This month’s issue of Esquire features a profile of eccentric Texas millionaire Irwin Leba, who has made it his life’s mission to persuade Congress to tax American fat — the kind that’s in people, not the kind in food. [Warning: As befits such a weighty topic, there’s some adult language in the article.] Leba has even set up his own think tank, the Institute for a Healthy America, featuring a very convenient fat tax calculator. Says Leba, “This tax is a great idea, the only truly great one I’ve ever had.
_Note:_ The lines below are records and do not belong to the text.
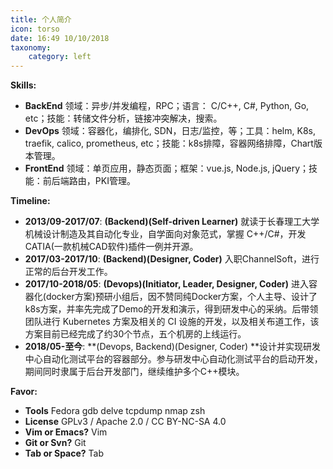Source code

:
 ```yaml
---
title: 个人简介
icon: torso
date: 16:49 10/10/2018
taxonomy:
    category: left
---
```

**Skills:**

- **BackEnd** 领域：异步/并发编程，RPC；语言： C/C++, C#, Python, Go, etc；技能：转储文件分析，链接冲突解决，搜索。
- **DevOps** 领域：容器化，编排化, SDN，日志/监控，等；工具：helm, K8s, traefik, calico, prometheus, etc；技能：k8s排障，容器网络排障，Chart版本管理。
- **FrontEnd** 领域：单页应用，静态页面；框架：vue.js, Node.js, jQuery；技能：前后端路由，PKI管理。

**Timeline:**

- **2013/09-2017/07**: **(Backend)(Self-driven Learner)** 就读于长春理工大学机械设计制造及其自动化专业，自学面向对象范式，掌握 C++/C#，开发CATIA(一款机械CAD软件)插件一例并开源。
- **2017/03-2017/10**: **(Backend)(Designer, Coder)** 入职ChannelSoft，进行正常的后台开发工作。
- **2017/10-2018/05**: **(Devops)(Initiator, Leader, Designer, Coder)** 进入容器化(docker方案)预研小组后，因不赞同纯Docker方案，个人主导、设计了k8s方案，并率先完成了Demo的开发和演示，得到研发中心的采纳。后带领团队进行 Kubernetes 方案及相关的 CI 设施的开发，以及相关布道工作，该方案目前已经完成了约30个节点，五个机房的上线运行。
- **2018/05-至今**: **(Devops, Backend)(Designer, Coder) **设计并实现研发中心自动化测试平台的容器部分。参与研发中心自动化测试平台的启动开发，期间同时隶属于后台开发部门，继续维护多个C++模块。

**Favor:**

- **Tools** Fedora gdb delve tcpdump nmap zsh
- **License** GPLv3 / Apache 2.0 / CC BY-NC-SA 4.0
- **Vim or Emacs?** Vim
- **Git or Svn?** Git
- **Tab or Space?** Tab
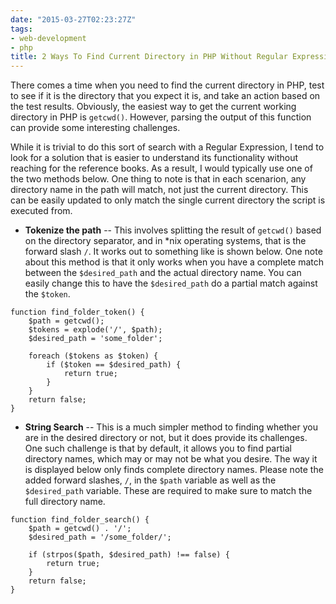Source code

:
 ```yaml
---
date: "2015-03-27T02:23:27Z"
tags:
- web-development
- php
title: 2 Ways To Find Current Directory in PHP Without Regular Expressions
---
```


There comes a time when you need to find the current directory in PHP, test to see if it is the directory that you expect it is, and take an action based on the test results. Obviously, the easiest way to get the current working directory in PHP is `getcwd()`. However, parsing the output of this function can provide some interesting challenges.

While it is trivial to do this sort of search with a Regular Expression, I tend to look for a solution that is easier to understand its functionality without reaching for the reference books. As a result, I would typically use one of the two methods below. One thing to note is that in each scenarion, any directory name in the path will match, not just the current directory. This can be easily updated to only match the single current directory the script is executed from.

* **Tokenize the path** -- This involves splitting the result of `getcwd()` based on the directory separator, and in *nix operating systems, that is the forward slash `/`. It works out to something like is shown below. One note about this method is that it only works when you have a complete match between the `$desired_path` and the actual directory name. You can easily change this to have the `$desired_path` do a partial match against the `$token`.

```
function find_folder_token() {	
    $path = getcwd();
	$tokens = explode('/', $path);
	$desired_path = 'some_folder';

	foreach ($tokens as $token) {
		if ($token == $desired_path) {
    		return true;
    	}
	}
	return false;
}
```

* **String Search** -- This is a much simpler method to finding whether you are in the desired directory or not, but it does provide its challenges. One such challenge is that by default, it allows you to find partial directory names, which may or may not be what you desire. The way it is displayed below only finds complete directory names. Please note the added forward slashes, `/`, in the `$path` variable as well as the `$desired_path` variable. These are required to make sure to match the full directory name.  

```
function find_folder_search() {
	$path = getcwd() . '/';
    $desired_path = '/some_folder/';
    
    if (strpos($path, $desired_path) !== false) {
    	return true;
    }
    return false;
}
```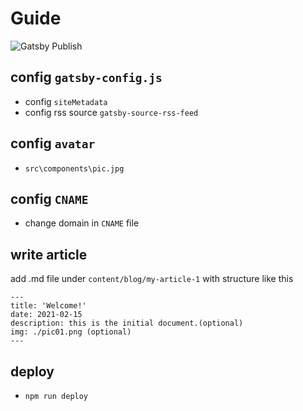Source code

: # Guide
![Gatsby Publish](https://github.com/bryht/bryht.github.io/workflows/Gatsby%20Publish/badge.svg)
## config `gatsby-config.js` 
* config `siteMetadata`
* config rss source `gatsby-source-rss-feed`
## config `avatar`
* `src\components\pic.jpg`
## config `CNAME`
* change domain in `CNAME` file

## write article
add .md file under `content/blog/my-article-1` with structure like this
```
---
title: 'Welcome!'
date: 2021-02-15
description: this is the initial document.(optional)
img: ./pic01.png (optional)
---

```
## deploy
* `npm run deploy`
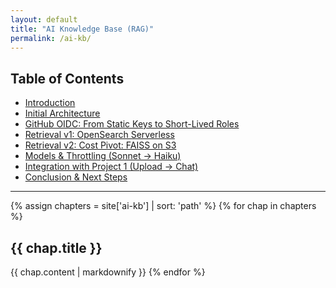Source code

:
 ```yaml
---
layout: default
title: "AI Knowledge Base (RAG)"
permalink: /ai-kb/
---
```


## Table of Contents
- [Introduction](/ai-kb/01-introduction)
- [Initial Architecture](/ai-kb/02-architecture-initial-plan)
- [GitHub OIDC: From Static Keys to Short-Lived Roles](/ai-kb/03-infrastructure-as-code-&-github-oidc)
- [Retrieval v1: OpenSearch Serverless](/ai-kb/04-retrieval-v1-opensearch-serverless)
- [Retrieval v2: Cost Pivot: FAISS on S3](/ai-kb/05-retrieval-v2-cost-pivot-faiss-on-s3)
- [Models & Throttling (Sonnet → Haiku)](/ai-kb/06-models-and-throttling)
- [Integration with Project 1 (Upload → Chat)](/ai-kb/07-integration-with-project-1)
- [Conclusion & Next Steps](/ai-kb/08-conclusion)

------

{% assign chapters = site['ai-kb'] | sort: 'path' %}
{% for chap in chapters %}
<a id="{{ chap.slug }}"></a>
## {{ chap.title }}
  {{ chap.content | markdownify }}
{% endfor %}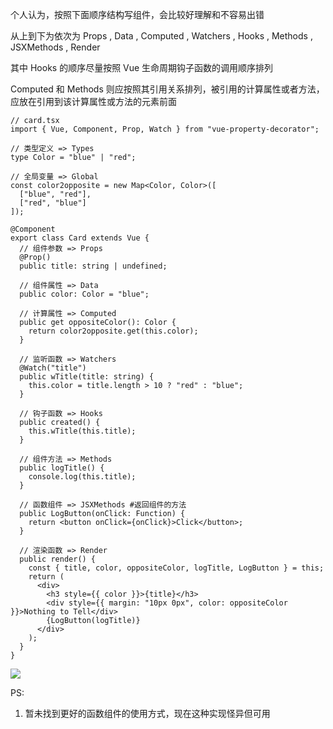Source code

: 个人认为，按照下面顺序结构写组件，会比较好理解和不容易出错

从上到下为依次为  Props , Data , Computed , Watchers , Hooks , Methods , JSXMethods , Render

其中 Hooks 的顺序尽量按照 Vue 生命周期钩子函数的调用顺序排列

Computed 和 Methods 则应按照其引用关系排列，被引用的计算属性或者方法，应放在引用到该计算属性或方法的元素前面

```tsx
// card.tsx
import { Vue, Component, Prop, Watch } from "vue-property-decorator";

// 类型定义 => Types
type Color = "blue" | "red";

// 全局变量 => Global
const color2opposite = new Map<Color, Color>([
  ["blue", "red"],
  ["red", "blue"]
]);

@Component
export class Card extends Vue {
  // 组件参数 => Props
  @Prop()
  public title: string | undefined;

  // 组件属性 => Data
  public color: Color = "blue";

  // 计算属性 => Computed
  public get oppositeColor(): Color {
    return color2opposite.get(this.color);
  }

  // 监听函数 => Watchers
  @Watch("title")
  public wTitle(title: string) {
    this.color = title.length > 10 ? "red" : "blue";
  }

  // 钩子函数 => Hooks
  public created() {
    this.wTitle(this.title);
  }

  // 组件方法 => Methods
  public logTitle() {
    console.log(this.title);
  }

  // 函数组件 => JSXMethods #返回组件的方法
  public LogButton(onClick: Function) {
    return <button onClick={onClick}>Click</button>;
  }

  // 渲染函数 => Render
  public render() {
    const { title, color, oppositeColor, logTitle, LogButton } = this;
    return (
      <div>
        <h3 style={{ color }}>{title}</h3>
        <div style={{ margin: "10px 0px", color: oppositeColor }}>Nothing to Tell</div>
        {LogButton(logTitle)}
      </div>
    );
  }
}
```
![](https://upload-images.jianshu.io/upload_images/26051212-4e29f26c8692b486.png?imageMogr2/auto-orient/strip%7CimageView2/2/w/1240)


PS:
1. 暂未找到更好的函数组件的使用方式，现在这种实现怪异但可用

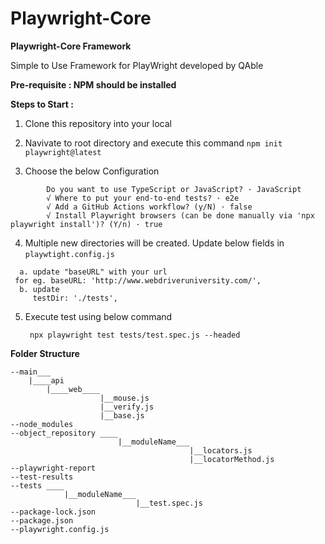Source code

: # Playwright-Core

**Playwright-Core Framework**

  

Simple to Use Framework for PlayWright developed by QAble

**Pre-requisite : NPM should be installed**
  

**Steps to Start :**


1. Clone this repository into your local

2. Navivate to root directory and execute this command 
        `npm init playwright@latest`

3. Choose the below Configuration
```
        Do you want to use TypeScript or JavaScript? · JavaScript
        √ Where to put your end-to-end tests? · e2e
        √ Add a GitHub Actions workflow? (y/N) · false
        √ Install Playwright browsers (can be done manually via 'npx playwright install')? (Y/n) · true
```
  
4. Multiple new directories will be created.   Update below fields in `playwtight.config.js` 
  ```
    a. update "baseURL" with your url
   for eg. baseURL: 'http://www.webdriveruniversity.com/',
    b. update 
       testDir: './tests',
  ```
  
5. Execute test using below command 

   `  npx playwright test tests/test.spec.js --headed `

**Folder Structure**

```
--main___
	|____api
        |____web____
                    |__mouse.js
                    |__verify.js
                    |__base.js
--node_modules
--object_repository ____
                        |__moduleName___
                                        |__locators.js
                                        |__locatorMethod.js
--playwright-report
--test-results
--tests ____
            |__moduleName___
                            |__test.spec.js
--package-lock.json
--package.json
--playwright.config.js

```
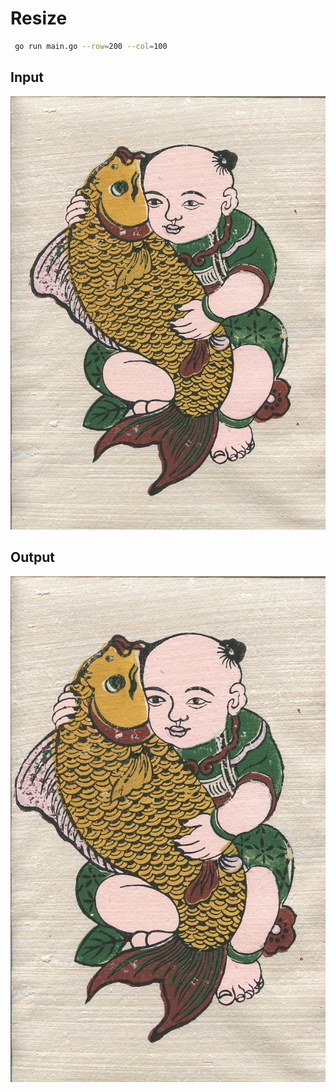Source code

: # Resize

```bash
 go run main.go --row=200 --col=100 
```

## Input
![Input](cachep.jpg)

## Output
![Output](out.jpg?ver=1)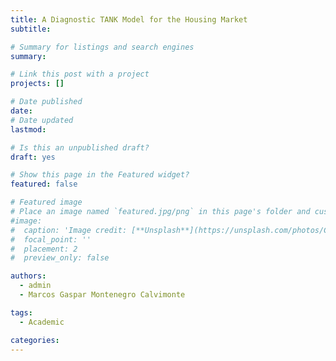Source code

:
 ```yaml
---
title: A Diagnostic TANK Model for the Housing Market
subtitle:

# Summary for listings and search engines
summary: 

# Link this post with a project
projects: []

# Date published
date: 
# Date updated
lastmod: 

# Is this an unpublished draft?
draft: yes

# Show this page in the Featured widget?
featured: false

# Featured image
# Place an image named `featured.jpg/png` in this page's folder and customize its options here.
#image:
#  caption: 'Image credit: [**Unsplash**](https://unsplash.com/photos/CpkOjOcXdUY)'
#  focal_point: ''
#  placement: 2
#  preview_only: false

authors:
  - admin
  - Marcos Gaspar Montenegro Calvimonte

tags:
  - Academic

categories:
---
```


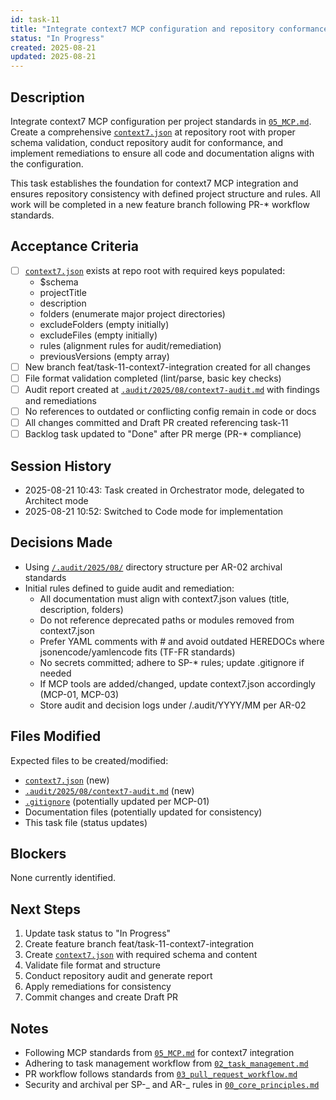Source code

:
 ```yaml
---
id: task-11
title: "Integrate context7 MCP configuration and repository conformance"
status: "In Progress"
created: 2025-08-21
updated: 2025-08-21
---
```


## Description

Integrate context7 MCP configuration per project standards in [`05_MCP.md`](../../05_MCP.md). Create a comprehensive [`context7.json`](../../context7.json) at repository root with proper schema validation, conduct repository audit for conformance, and implement remediations to ensure all code and documentation aligns with the configuration.

This task establishes the foundation for context7 MCP integration and ensures repository consistency with defined project structure and rules. All work will be completed in a new feature branch following PR-\* workflow standards.

## Acceptance Criteria

- [ ] [`context7.json`](../../context7.json) exists at repo root with required keys populated:
  - $schema
  - projectTitle
  - description
  - folders (enumerate major project directories)
  - excludeFolders (empty initially)
  - excludeFiles (empty initially)
  - rules (alignment rules for audit/remediation)
  - previousVersions (empty array)
- [ ] New branch feat/task-11-context7-integration created for all changes
- [ ] File format validation completed (lint/parse, basic key checks)
- [ ] Audit report created at [`.audit/2025/08/context7-audit.md`](../../.audit/2025/08/context7-audit.md) with findings and remediations
- [ ] No references to outdated or conflicting config remain in code or docs
- [ ] All changes committed and Draft PR created referencing task-11
- [ ] Backlog task updated to "Done" after PR merge (PR-\* compliance)

## Session History

- 2025-08-21 10:43: Task created in Orchestrator mode, delegated to Architect mode
- 2025-08-21 10:52: Switched to Code mode for implementation

## Decisions Made

- Using [`/.audit/2025/08/`](../../.audit/2025/08/) directory structure per AR-02 archival standards
- Initial rules defined to guide audit and remediation:
  - All documentation must align with context7.json values (title, description, folders)
  - Do not reference deprecated paths or modules removed from context7.json
  - Prefer YAML comments with # and avoid outdated HEREDOCs where jsonencode/yamlencode fits (TF-FR standards)
  - No secrets committed; adhere to SP-\* rules; update .gitignore if needed
  - If MCP tools are added/changed, update context7.json accordingly (MCP-01, MCP-03)
  - Store audit and decision logs under /.audit/YYYY/MM per AR-02

## Files Modified

Expected files to be created/modified:

- [`context7.json`](../../context7.json) (new)
- [`.audit/2025/08/context7-audit.md`](../../.audit/2025/08/context7-audit.md) (new)
- [`.gitignore`](../../.gitignore) (potentially updated per MCP-01)
- Documentation files (potentially updated for consistency)
- This task file (status updates)

## Blockers

None currently identified.

## Next Steps

1. Update task status to "In Progress"
2. Create feature branch feat/task-11-context7-integration
3. Create [`context7.json`](../../context7.json) with required schema and content
4. Validate file format and structure
5. Conduct repository audit and generate report
6. Apply remediations for consistency
7. Commit changes and create Draft PR

## Notes

- Following MCP standards from [`05_MCP.md`](../../05_MCP.md) for context7 integration
- Adhering to task management workflow from [`02_task_management.md`](../../02_task_management.md)
- PR workflow follows standards from [`03_pull_request_workflow.md`](../../03_pull_request_workflow.md)
- Security and archival per SP-_ and AR-_ rules in [`00_core_principles.md`](../../00_core_principles.md)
And I’m going to fight like hell to make it real.”
Thankfully, this hideous proposal is in fact a clever April Fool’s Day hoax by Esquire and veteran hoaxster Alan Abel, the mastermind behind the Society for the Indecency to Naked Animals (“A nude horse is a rude horse!”) and the KKK Orchestra (to promote a “kinder, gentler” image of the Klan). The Washington Post figured out the ruse, reporting that many Esquire readers (and fact checkers!) were taken in: “Most of the angry e-mails came from weightlifting readers whose buff, muscle-bound physiques give them a body-mass index [BMI] that would raise their taxes under Leba’s plan.” The angry readers have a point: The BMI has serious limitations as a measurement of obesity.
Unfortunately, the fat tax is no joke. Yale professor Kelly Brownell has been advocating a tax on fatty foods for years, despite his admission that “we don’t know” if such a tax would actually work. Just last week, the head of the Canadian Medical Association voiced her support for such a tax as well.